On July 2019, a CBP import specialist appraised the sneakers at $314,180 manufacturer’s suggested retail price, if authentic.

CBP officers seized the counterfeit Converse sneakers. No one has been criminally charged.

“Unscrupulous manufacturers and vendors illegally profit on the sale of substandard counterfeit products, such as these fake Chucks, at the expense and safety of American consumers,” said Adam Rottman, CBP’s Area Port Director for the Area Port of Baltimore. “Customs and Border Protection urges consumers to protect their health and wallets by buying authentic consumer goods from reputable or authorized vendors.”
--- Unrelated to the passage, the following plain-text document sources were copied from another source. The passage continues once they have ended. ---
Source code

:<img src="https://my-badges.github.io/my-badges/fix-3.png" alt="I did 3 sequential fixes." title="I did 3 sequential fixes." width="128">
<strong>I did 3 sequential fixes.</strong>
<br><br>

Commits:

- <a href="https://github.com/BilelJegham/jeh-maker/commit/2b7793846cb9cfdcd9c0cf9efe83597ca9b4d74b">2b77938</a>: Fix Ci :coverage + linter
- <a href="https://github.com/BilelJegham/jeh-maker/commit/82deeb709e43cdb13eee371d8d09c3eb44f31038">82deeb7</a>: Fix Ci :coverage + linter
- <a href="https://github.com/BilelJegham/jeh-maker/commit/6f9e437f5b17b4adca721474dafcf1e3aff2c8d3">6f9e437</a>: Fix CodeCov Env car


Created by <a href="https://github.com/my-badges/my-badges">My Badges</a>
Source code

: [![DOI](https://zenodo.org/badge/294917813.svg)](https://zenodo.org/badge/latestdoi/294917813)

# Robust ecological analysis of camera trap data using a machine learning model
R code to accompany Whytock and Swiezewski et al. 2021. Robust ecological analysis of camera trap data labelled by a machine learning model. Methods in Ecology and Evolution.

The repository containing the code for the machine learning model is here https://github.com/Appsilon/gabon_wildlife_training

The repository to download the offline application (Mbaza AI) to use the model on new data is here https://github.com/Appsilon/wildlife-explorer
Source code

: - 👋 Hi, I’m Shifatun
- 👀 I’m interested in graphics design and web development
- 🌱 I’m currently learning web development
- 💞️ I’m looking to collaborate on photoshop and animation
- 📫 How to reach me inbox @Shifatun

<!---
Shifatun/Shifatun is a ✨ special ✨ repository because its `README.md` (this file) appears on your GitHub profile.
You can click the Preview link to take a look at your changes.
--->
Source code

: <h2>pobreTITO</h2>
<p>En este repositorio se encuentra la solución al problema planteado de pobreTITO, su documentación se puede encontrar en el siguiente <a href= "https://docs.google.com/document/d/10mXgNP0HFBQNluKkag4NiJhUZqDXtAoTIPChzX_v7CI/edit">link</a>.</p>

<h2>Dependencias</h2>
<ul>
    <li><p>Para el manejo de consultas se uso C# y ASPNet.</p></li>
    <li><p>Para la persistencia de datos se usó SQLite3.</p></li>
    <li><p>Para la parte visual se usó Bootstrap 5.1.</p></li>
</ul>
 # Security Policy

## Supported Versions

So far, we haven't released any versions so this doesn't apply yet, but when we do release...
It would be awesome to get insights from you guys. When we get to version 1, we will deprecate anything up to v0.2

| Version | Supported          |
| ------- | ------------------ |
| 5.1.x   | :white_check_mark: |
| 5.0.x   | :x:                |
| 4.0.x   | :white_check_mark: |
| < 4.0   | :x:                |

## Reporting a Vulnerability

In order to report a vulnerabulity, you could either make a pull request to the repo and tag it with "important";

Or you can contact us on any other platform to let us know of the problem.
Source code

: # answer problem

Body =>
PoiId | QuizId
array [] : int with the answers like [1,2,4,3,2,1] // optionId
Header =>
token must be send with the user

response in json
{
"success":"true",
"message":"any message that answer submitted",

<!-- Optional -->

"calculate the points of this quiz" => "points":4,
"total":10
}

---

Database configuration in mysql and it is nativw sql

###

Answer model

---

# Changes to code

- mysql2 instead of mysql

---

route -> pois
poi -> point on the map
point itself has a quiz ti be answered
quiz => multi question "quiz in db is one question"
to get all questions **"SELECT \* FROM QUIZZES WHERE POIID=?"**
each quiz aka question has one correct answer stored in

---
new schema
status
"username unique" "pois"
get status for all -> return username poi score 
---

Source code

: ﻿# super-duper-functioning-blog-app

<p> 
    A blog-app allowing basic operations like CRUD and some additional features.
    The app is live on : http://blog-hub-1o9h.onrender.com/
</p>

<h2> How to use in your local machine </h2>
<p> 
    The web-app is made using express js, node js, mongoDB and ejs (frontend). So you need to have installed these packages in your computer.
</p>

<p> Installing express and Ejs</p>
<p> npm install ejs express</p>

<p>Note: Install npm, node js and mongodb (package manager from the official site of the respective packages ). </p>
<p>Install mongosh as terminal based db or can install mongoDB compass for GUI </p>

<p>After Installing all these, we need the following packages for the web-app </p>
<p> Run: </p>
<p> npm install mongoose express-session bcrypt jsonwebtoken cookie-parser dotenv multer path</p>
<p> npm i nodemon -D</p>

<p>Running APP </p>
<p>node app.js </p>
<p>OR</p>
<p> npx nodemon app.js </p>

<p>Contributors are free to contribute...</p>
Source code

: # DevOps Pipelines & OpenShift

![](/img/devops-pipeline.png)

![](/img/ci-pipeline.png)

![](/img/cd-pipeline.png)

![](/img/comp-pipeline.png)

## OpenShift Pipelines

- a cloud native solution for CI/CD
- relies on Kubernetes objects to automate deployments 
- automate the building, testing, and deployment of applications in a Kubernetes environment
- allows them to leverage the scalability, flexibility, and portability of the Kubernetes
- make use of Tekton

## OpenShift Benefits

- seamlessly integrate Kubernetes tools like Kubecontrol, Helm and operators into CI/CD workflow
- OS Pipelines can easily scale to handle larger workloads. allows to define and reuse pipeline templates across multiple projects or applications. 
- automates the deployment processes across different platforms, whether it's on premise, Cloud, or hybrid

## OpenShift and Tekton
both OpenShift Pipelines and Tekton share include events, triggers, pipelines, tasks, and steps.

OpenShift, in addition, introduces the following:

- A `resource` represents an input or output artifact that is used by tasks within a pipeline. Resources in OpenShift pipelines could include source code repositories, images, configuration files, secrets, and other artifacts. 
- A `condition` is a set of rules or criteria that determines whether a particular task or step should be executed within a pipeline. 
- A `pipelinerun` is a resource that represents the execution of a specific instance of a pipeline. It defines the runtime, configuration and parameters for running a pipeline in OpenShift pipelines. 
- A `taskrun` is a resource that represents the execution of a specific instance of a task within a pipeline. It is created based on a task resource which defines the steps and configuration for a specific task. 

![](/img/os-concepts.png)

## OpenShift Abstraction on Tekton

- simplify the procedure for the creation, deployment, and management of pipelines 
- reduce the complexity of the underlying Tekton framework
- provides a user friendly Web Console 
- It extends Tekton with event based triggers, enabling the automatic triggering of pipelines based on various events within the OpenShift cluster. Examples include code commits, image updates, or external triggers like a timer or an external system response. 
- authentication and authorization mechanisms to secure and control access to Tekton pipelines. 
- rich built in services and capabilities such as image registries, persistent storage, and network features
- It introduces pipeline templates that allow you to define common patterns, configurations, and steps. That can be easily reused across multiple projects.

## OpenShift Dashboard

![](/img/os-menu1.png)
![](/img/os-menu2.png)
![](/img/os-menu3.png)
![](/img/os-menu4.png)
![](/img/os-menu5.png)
The international trade in counterfeit consumer goods is illegal. It steals revenues from trademark holders, steals tax revenues from the government, funds transnational criminal organizations, and the unregulated products potentially threaten the health and safety of American consumers. Counterfeit consumer goods may also be sourced or manufactured in facilities that employ forced labor.

U.S. Customs and Border Protection officers in Baltimore seized over 13,000 pairs of counterfeit sneakers on July 21, 2023, that violated the Converse midsole design trademark, that, if authentic, would have been valued at more than $314,000. The sneakers were shipped from China and destined to an address in Los Angeles County.